Disk drives are employed to store large amounts of information in bits encoded on tracks on the disk in a series of logical 1's and 0's. These logical 1's and 0's are represented in bit cells, which are areas of uniform size along the length of the track of the disk. It is desirable that the information bits be encoded on the disk as densely as practical so that a maximum amount of information may be stored. This can be achieved by increasing bit cell density on the disk, namely by reducing the size of bit cells along a particular track, thereby increasing the number of bit cells on the track. Increasing the number of bit cells per track increases the number of bits that can be encoded on each track, and therefore increases the amount of information stored.
Conventionally, logical 1's are recorded as transitions in magnetic flux on a magnetic disk for the given bit cell, and the absence of a transition indicates a logical 0. These transitions are created by switching the write current polarity through the write head. Transitions representing logical 1's are preferably placed within each bit cell near the center of the bit cell so that the data frequency (based on bit cell size and rotational speed of the disk can be accurately locked by a phase-locked loop during recovery of data from the disk and to ensure that bits are not encoded over a bit cell boundary during write operations. As bit cells are more densely packed on the track, placement of the transitions becomes even more important and difficult to precisely control. Thus, transition placement accuracy and bit cell density are two very important parameters in a write circuit for a disk drive.
Due to the inductive nature of a write circuit head and the output capacitances associated with the write circuitry, ringing effects occur in the write current signal which tends to delay the settling of the write current to its final DC value. These ringing effects adversely affect both transition placement and bit cell size. One option when ringing effects are present is to simply wait for the write current to settle to its final DC value and then enable the next transition for encoding a bit. This option means that bit cell duration must be increased to allow time for the write current to settle. While the accuracy of transition placement within bit cells in such a system will not be negatively affected by the ringing of the write current, the density of bit encoding by the write circuit is poor in comparison to desired goals. Another option when ringing effects are present is to switch the write current before it has settled to its final value. This approach maintains acceptable encoding density but results in decreased placement accuracy of bit encoding and hinders subsequent recovery of data from the disk. More particularly, if the write current has not fully settled from a prior transition, switching for the next transition might commence at different, uncontrolled, current levels, which results in sporadic placement of transitions in bit cells. Therefore, both options entail undesirable performance trade-offs where ringing effects are present.

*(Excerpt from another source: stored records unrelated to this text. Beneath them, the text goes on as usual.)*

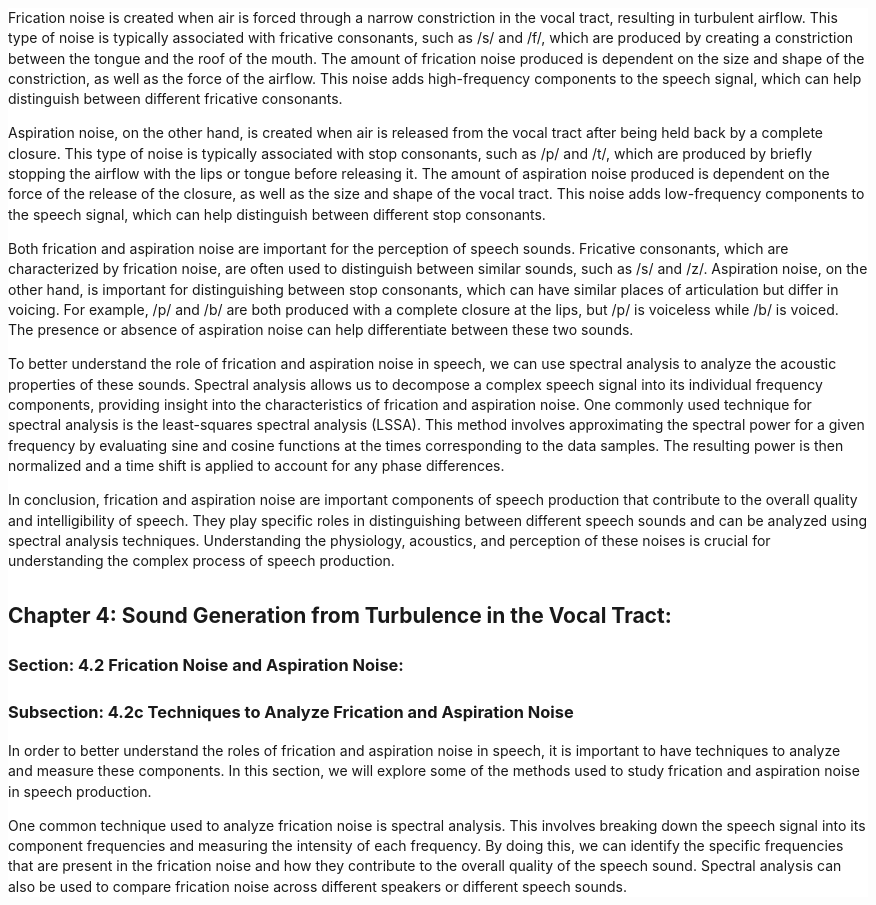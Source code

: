 Frication noise is created when air is forced through a narrow constriction in the vocal tract, resulting in turbulent airflow. This type of noise is typically associated with fricative consonants, such as /s/ and /f/, which are produced by creating a constriction between the tongue and the roof of the mouth. The amount of frication noise produced is dependent on the size and shape of the constriction, as well as the force of the airflow. This noise adds high-frequency components to the speech signal, which can help distinguish between different fricative consonants.

Aspiration noise, on the other hand, is created when air is released from the vocal tract after being held back by a complete closure. This type of noise is typically associated with stop consonants, such as /p/ and /t/, which are produced by briefly stopping the airflow with the lips or tongue before releasing it. The amount of aspiration noise produced is dependent on the force of the release of the closure, as well as the size and shape of the vocal tract. This noise adds low-frequency components to the speech signal, which can help distinguish between different stop consonants.

Both frication and aspiration noise are important for the perception of speech sounds. Fricative consonants, which are characterized by frication noise, are often used to distinguish between similar sounds, such as /s/ and /z/. Aspiration noise, on the other hand, is important for distinguishing between stop consonants, which can have similar places of articulation but differ in voicing. For example, /p/ and /b/ are both produced with a complete closure at the lips, but /p/ is voiceless while /b/ is voiced. The presence or absence of aspiration noise can help differentiate between these two sounds.

To better understand the role of frication and aspiration noise in speech, we can use spectral analysis to analyze the acoustic properties of these sounds. Spectral analysis allows us to decompose a complex speech signal into its individual frequency components, providing insight into the characteristics of frication and aspiration noise. One commonly used technique for spectral analysis is the least-squares spectral analysis (LSSA). This method involves approximating the spectral power for a given frequency by evaluating sine and cosine functions at the times corresponding to the data samples. The resulting power is then normalized and a time shift is applied to account for any phase differences.

In conclusion, frication and aspiration noise are important components of speech production that contribute to the overall quality and intelligibility of speech. They play specific roles in distinguishing between different speech sounds and can be analyzed using spectral analysis techniques. Understanding the physiology, acoustics, and perception of these noises is crucial for understanding the complex process of speech production.


## Chapter 4: Sound Generation from Turbulence in the Vocal Tract:

### Section: 4.2 Frication Noise and Aspiration Noise:

### Subsection: 4.2c Techniques to Analyze Frication and Aspiration Noise

In order to better understand the roles of frication and aspiration noise in speech, it is important to have techniques to analyze and measure these components. In this section, we will explore some of the methods used to study frication and aspiration noise in speech production.

One common technique used to analyze frication noise is spectral analysis. This involves breaking down the speech signal into its component frequencies and measuring the intensity of each frequency. By doing this, we can identify the specific frequencies that are present in the frication noise and how they contribute to the overall quality of the speech sound. Spectral analysis can also be used to compare frication noise across different speakers or different speech sounds.
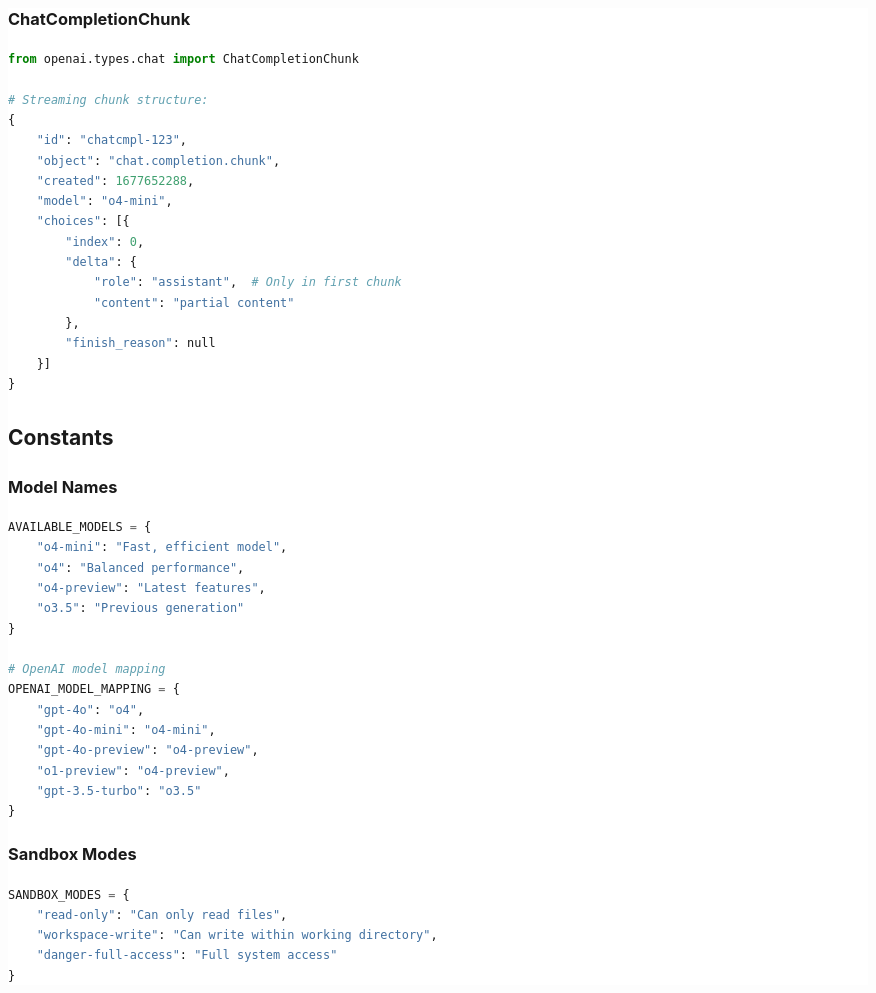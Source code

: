 ### ChatCompletionChunk

```python
from openai.types.chat import ChatCompletionChunk

# Streaming chunk structure:
{
    "id": "chatcmpl-123", 
    "object": "chat.completion.chunk",
    "created": 1677652288,
    "model": "o4-mini",
    "choices": [{
        "index": 0,
        "delta": {
            "role": "assistant",  # Only in first chunk
            "content": "partial content"
        },
        "finish_reason": null
    }]
}
```

## Constants

### Model Names

```python
AVAILABLE_MODELS = {
    "o4-mini": "Fast, efficient model",
    "o4": "Balanced performance", 
    "o4-preview": "Latest features",
    "o3.5": "Previous generation"
}

# OpenAI model mapping
OPENAI_MODEL_MAPPING = {
    "gpt-4o": "o4",
    "gpt-4o-mini": "o4-mini",
    "gpt-4o-preview": "o4-preview", 
    "o1-preview": "o4-preview",
    "gpt-3.5-turbo": "o3.5"
}
```

### Sandbox Modes

```python
SANDBOX_MODES = {
    "read-only": "Can only read files",
    "workspace-write": "Can write within working directory", 
    "danger-full-access": "Full system access"
}
```
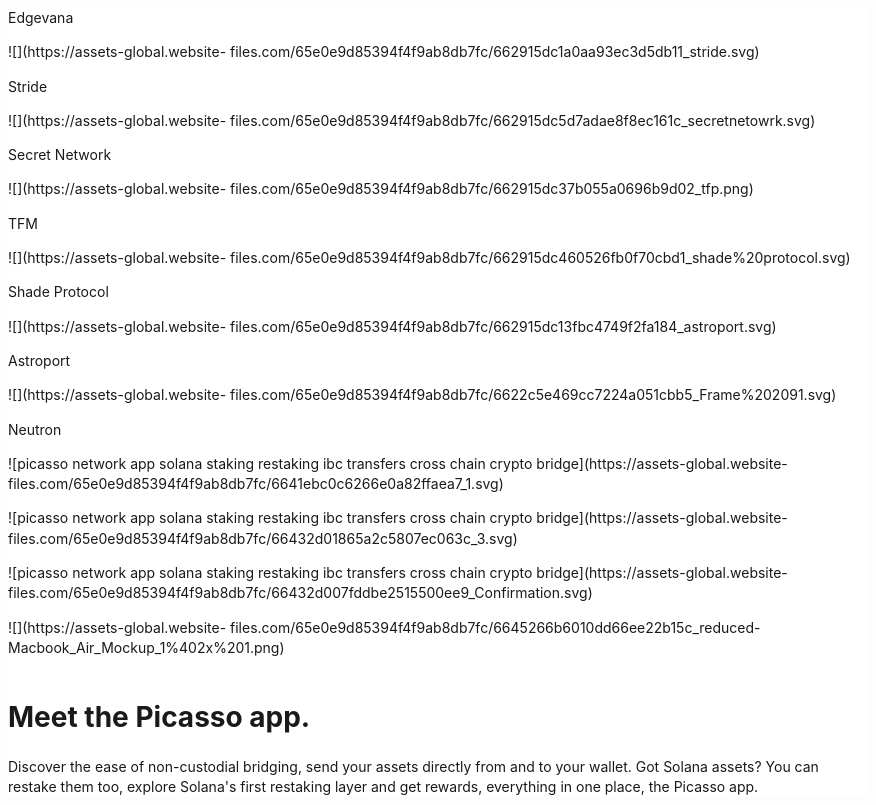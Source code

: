 Edgevana

![](https://assets-global.website-
files.com/65e0e9d85394f4f9ab8db7fc/662915dc1a0aa93ec3d5db11_stride.svg)

Stride

![](https://assets-global.website-
files.com/65e0e9d85394f4f9ab8db7fc/662915dc5d7adae8f8ec161c_secretnetowrk.svg)

Secret Network

![](https://assets-global.website-
files.com/65e0e9d85394f4f9ab8db7fc/662915dc37b055a0696b9d02_tfp.png)

TFM

![](https://assets-global.website-
files.com/65e0e9d85394f4f9ab8db7fc/662915dc460526fb0f70cbd1_shade%20protocol.svg)

Shade Protocol

![](https://assets-global.website-
files.com/65e0e9d85394f4f9ab8db7fc/662915dc13fbc4749f2fa184_astroport.svg)

Astroport

![](https://assets-global.website-
files.com/65e0e9d85394f4f9ab8db7fc/6622c5e469cc7224a051cbb5_Frame%202091.svg)

Neutron

![picasso network app solana staking restaking ibc transfers cross chain
crypto bridge](https://assets-global.website-
files.com/65e0e9d85394f4f9ab8db7fc/6641ebc0c6266e0a82ffaea7_1.svg)

![picasso network app solana staking restaking ibc transfers cross chain
crypto bridge](https://assets-global.website-
files.com/65e0e9d85394f4f9ab8db7fc/66432d01865a2c5807ec063c_3.svg)

![picasso network app solana staking restaking ibc transfers cross chain
crypto bridge](https://assets-global.website-
files.com/65e0e9d85394f4f9ab8db7fc/66432d007fddbe2515500ee9_Confirmation.svg)

![](https://assets-global.website-
files.com/65e0e9d85394f4f9ab8db7fc/6645266b6010dd66ee22b15c_reduced-
Macbook_Air_Mockup_1%402x%201.png)

# Meet the Picasso app.

Discover the ease of non-custodial bridging, send your assets directly from
and to your wallet. Got Solana assets? You can restake them too, explore
Solana's first restaking layer and get rewards, everything in one place, the
Picasso app.
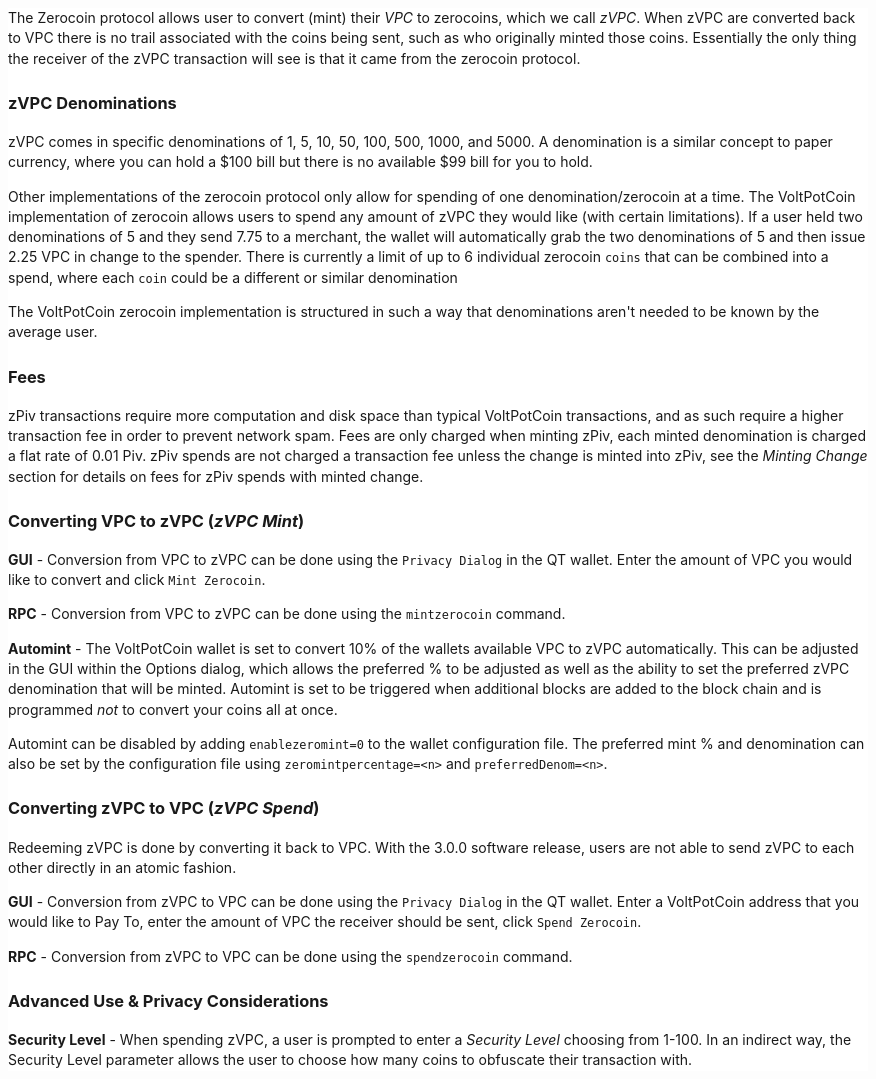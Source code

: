 The Zerocoin protocol allows user to convert (mint) their *VPC* to zerocoins, which we call *zVPC*. When zVPC are converted back to VPC there is no trail associated with the coins being sent, such as who originally minted those coins. Essentially the only thing the receiver of the zVPC transaction will see is that it came from the zerocoin protocol.

### zVPC Denominations
zVPC comes in specific denominations of 1, 5, 10, 50, 100, 500, 1000, and 5000. A denomination is a similar concept to paper currency, where you can hold a $100 bill but there is no available $99 bill for you to hold.

Other implementations of the zerocoin protocol only allow for spending of one denomination/zerocoin at a time. The VoltPotCoin implementation of zerocoin allows users to spend any amount of zVPC they would like (with certain limitations). If a user held two denominations of 5 and they send 7.75 to a merchant, the wallet will automatically grab the two denominations of 5 and then issue 2.25 VPC in change to the spender. There is currently a limit of up to 6 individual zerocoin `coins` that can be combined into a spend, where each `coin` could be a different or similar denomination

The VoltPotCoin zerocoin implementation is structured in such a way that denominations aren't needed to be known by the average user.

### Fees
zPiv transactions require more computation and disk space than typical VoltPotCoin transactions, and as such require a higher transaction fee in order to prevent network spam. Fees are only charged when minting zPiv, each minted denomination is charged a flat rate of 0.01 Piv. zPiv spends are not charged a transaction fee unless the change is minted into zPiv, see the *Minting Change* section for details on fees for zPiv spends with minted change.

### Converting VPC to zVPC (*zVPC Mint*)
**GUI** - Conversion from VPC to zVPC can be done using the `Privacy Dialog` in the QT wallet. Enter the amount of VPC you would like to convert and click `Mint Zerocoin`.

**RPC** - Conversion from VPC to zVPC can be done using the `mintzerocoin` command.

**Automint** - The VoltPotCoin wallet is set to convert 10% of the wallets available VPC to zVPC automatically. This can be adjusted in the GUI within the Options dialog, which allows the preferred % to be adjusted as well as the ability to set the preferred zVPC denomination that will be minted. Automint is set to be triggered when additional blocks are added to the block chain and is programmed *not* to convert your coins all at once.

Automint can be disabled by adding `enablezeromint=0` to the wallet configuration file. The preferred mint % and denomination can also be set by the configuration file using `zeromintpercentage=<n>` and `preferredDenom=<n>`.

### Converting zVPC to VPC (*zVPC Spend*)
Redeeming zVPC is done by converting it back to VPC. With the 3.0.0 software release, users are not able to send zVPC to each other directly in an atomic fashion.

**GUI** - Conversion from zVPC to VPC can be done using the `Privacy Dialog` in the QT wallet. Enter a VoltPotCoin address that you would like to Pay To, enter the amount of VPC the receiver should be sent, click `Spend Zerocoin`.

**RPC** - Conversion from zVPC to VPC can be done using the `spendzerocoin` command.

### Advanced Use & Privacy Considerations
**Security Level** - When spending zVPC, a user is prompted to enter a *Security Level* choosing from 1-100. In an indirect way, the Security Level parameter allows the user to choose how many coins to obfuscate their transaction with.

One known solution to the ringing problem has been to connect a damping resistor across the terminals of the write head. The resistive damping reduces the settling time for the write current signal flowing through the head. However, resistive damping has several negative effects on the performance of the write circuit. Since some of the write current is diverted through the damping resistor, write current through the head is reduced. To achieve the desired value of write current through the head, more current must be generated to flow through both the head and the damping resistor. More importantly, the damping resistor slows the rise time for write current transitions. This can adversely affect bit cell density. While resistive damping does reduce settling time, the slower rise times may not be acceptable for high performance write circuits. Undershoot may also occur, which could result in loss of saturation of the head media or contribute to the problem of switching from uncontrolled current levels and result in sporadic bit placement in the bit cells. Thus, there is a need for a damping system in disk drive write circuitry which overcomes the problems of ringing and the shortcomings of resistive damping solutions.